Lesson 26 Linearity of Expectation

Theory

In this lesson, we learn a shortcut for calculating expected values of the form \[ E[aX + bY]. \] In general, evaluating expected values of functions of random variables requires LOTUS. But when the function is linear, we can break up the expected value into more manageable parts.

Theorem 26.1 (Adding or Multiplying a Constant) Let $X$ be a random variable and $a, b$ be constants. Then, \[\begin{align} E[aX] &= aE[X] \tag{26.1} \\ E[X + b] &= E[X] + b \tag{26.2} \end{align}\]

Proof. Since $aX$ and $X+b$ are technically functions of $X$, we use LOTUS (24.1). \[\begin{align*} E[aX] &= \sum_x ax f(x) & \text{(LOTUS)} \\ &= a \sum_x x f(x) & \text{(factor constant outside the sum)} \\ &= a E[X] & \text{(definition of expected value)}. \\ E[X+b] &= \sum_x (x + b) f(x) & \text{(LOTUS)} \\ &= \sum_x x f(x) + \sum_x b f(x) & \text{(break $(x + b) f(x)$ into $xf(x) + bf(x)$)} \\ &= \sum_x x f(x) + b\sum_x f(x) & \text{(factor constant outside the sum)} \\ &= E[X] + b & \text{(definitions of expected value, p.m.f.)}. \end{align*}\]

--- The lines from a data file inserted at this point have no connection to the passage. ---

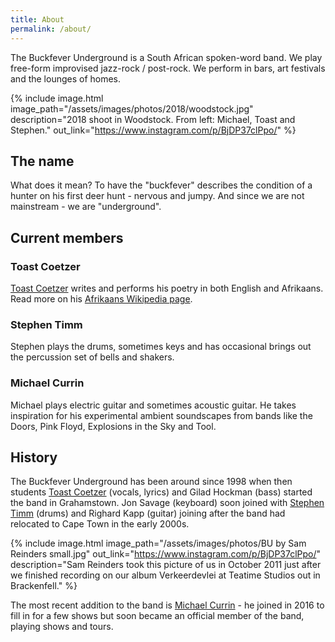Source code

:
 ```yaml
---
title: About
permalink: /about/
---
```


The Buckfever Underground is a South African spoken-word band. We play free-form improvised jazz-rock / post-rock. We perform in bars, art festivals and the lounges of homes.

{% include image.html
    image_path="/assets/images/photos/2018/woodstock.jpg"
    description="2018 shoot in Woodstock. From left: Michael, Toast and Stephen."
    out_link="https://www.instagram.com/p/BjDP37clPpo/"
%}


## The name

What does it mean? To have the "buckfever" describes the condition of a hunter on his first deer hunt - nervous and jumpy. And since we are not mainstream - we are "underground".


## Current members

### Toast Coetzer

[Toast Coetzer](http://www.toastcoetzer.com/) writes and performs his poetry in both English and Afrikaans. Read more on his [Afrikaans Wikipedia page](https://af.wikipedia.org/wiki/Toast_Coetzer).

### Stephen Timm

Stephen plays the drums, sometimes keys and has occasional brings out the percussion set of bells and shakers.

### Michael Currin

Michael plays electric guitar and sometimes acoustic guitar. He takes inspiration for his experimental ambient soundscapes from bands like the Doors, Pink Floyd, Explosions in the Sky and Tool.


## History

The Buckfever Underground has been around since 1998 when then students [Toast Coetzer](#toast-coetzer) (vocals, lyrics) and Gilad Hockman (bass) started the band in Grahamstown. Jon Savage (keyboard) soon joined with [Stephen Timm](#stephen-timm) (drums) and Righard Kapp (guitar) joining after the band had relocated to Cape Town in the early 2000s.

{% include image.html
    image_path="/assets/images/photos/BU by Sam Reinders small.jpg"
    out_link="https://www.instagram.com/p/BjDP37clPpo/"
    description="Sam Reinders took this picture of us in October 2011 just after we finished recording on our album Verkeerdevlei at Teatime Studios out in Brackenfell."
%}

The most recent addition to the band is [Michael Currin](#michael-currin) - he joined in 2016 to fill in for a few shows but soon became an official member of the band, playing shows and tours.
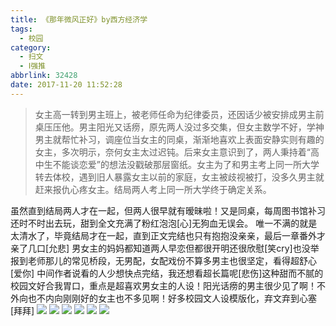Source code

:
 ```yaml
---
title: 《那年微风正好》by西方经济学
tags:
  - 校园
category:
  - 扫文
  - Ⅰ强推
abbrlink: 32428
date: 2017-11-20 11:52:28
---
```

<meta name="referrer" content="no-referrer" />

> 女主高一转到男主班上，被老师任命为纪律委员，还因话少被安排成男主前桌压压他。男主阳光又话痨，原先两人没过多交集，但女主数学不好，学神男主就帮忙补习，调座位当女主的同桌，渐渐地喜欢上表面安静实则有趣的女主，多次明示，奈何女主太过迟钝。后来女主意识到了，两人秉持着“高中生不能谈恋爱”的想法没戳破那层窗纸。女主为了和男主考上同一所大学转去体校，遇到旧人暴露女主以前的家庭，女主被歧视被打，没多久男主就赶来报仇心疼女主。结局两人考上同一所大学终于确定关系。

<!-- more -->

虽然直到结局两人才在一起，但两人很早就有暧昧啦！又是同桌，每周图书馆补习还时不时出去玩，甜到全文充满了粉红泡泡[心]无狗血无误会。
唯一不满的就是太清水了，毕竟结局才在一起，直到正文完结也只有抱抱没亲亲，最后一章番外才亲了几口[允悲]
男女主的妈妈都知道两人早恋但都很开明还很欣慰[笑cry]也没举报到老师那儿的常见桥段，无男配，女配戏份不算多男主也很坚定，看得超舒心[爱你]
中间作者说看的人少想快点完结，我还想看超长篇呢[悲伤]这种甜而不腻的校园文好合我胃口，重点是超喜欢男女主的人设！阳光话痨的男主很少见了啊！不外向也不内向刚刚好的女主也不多见啊！好多校园文人设模版化，弃文弃到心塞[拜拜]
![](https://wx3.sinaimg.cn/mw690/0069kFhhgy1florzs3k5lj30yi1pcqv5.jpg)
![](https://wx2.sinaimg.cn/mw690/0069kFhhgy1florzuk6rkj30yi1pcqv5.jpg)
![](https://wx3.sinaimg.cn/mw690/0069kFhhgy1florzwen4fj30yi1pcdzz.jpg)
![](https://wx4.sinaimg.cn/mw690/0069kFhhgy1florzpjbnkj30yi1pc4hy.jpg)
![](https://wx2.sinaimg.cn/mw690/0069kFhhgy1florzyc6k4j30yi1pcqv5.jpg)
![](https://wx1.sinaimg.cn/mw690/0069kFhhgy1flos018c31j30yi1pcqv5.jpg)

Here is an example illustrating how Theorem 26.1 can be used.

Example 26.1 (Expected Values in Roulette) In roulette, betting on a single number pays 35-to-1. That is, for each $1 you bet, you win $35 if the ball lands in that pocket.

If we let $X$ represent your net winnings (or losses) on this bet, its p.m.f. is \[ \begin{array}{r|cc} x & -1 & 35 \\ \hline f_X(x) & 37/38 & 1/38 \end{array}. \]

In Lesson 22, we calculated $E[X]$ directly. Here is another way we can calculate it using Theorem 26.1. Let us define a new random variable $W$, which takes on the values 0 and 1 with the same probabilities: \[ \begin{array}{r|cc} w & 0 & 1 \\ \hline f_W(w) & 37/38 & 1/38 \end{array}. \] We can think of $W$ as an indicator variable for whether or not we win. It is easy to see that $E[W] = 1/38$. (One way is to just use the formula. Another is to note that $W$ is a $\text{Binomial}(n=1, p=1/38)$ random variable, so $E[W] = np = 1/38$.)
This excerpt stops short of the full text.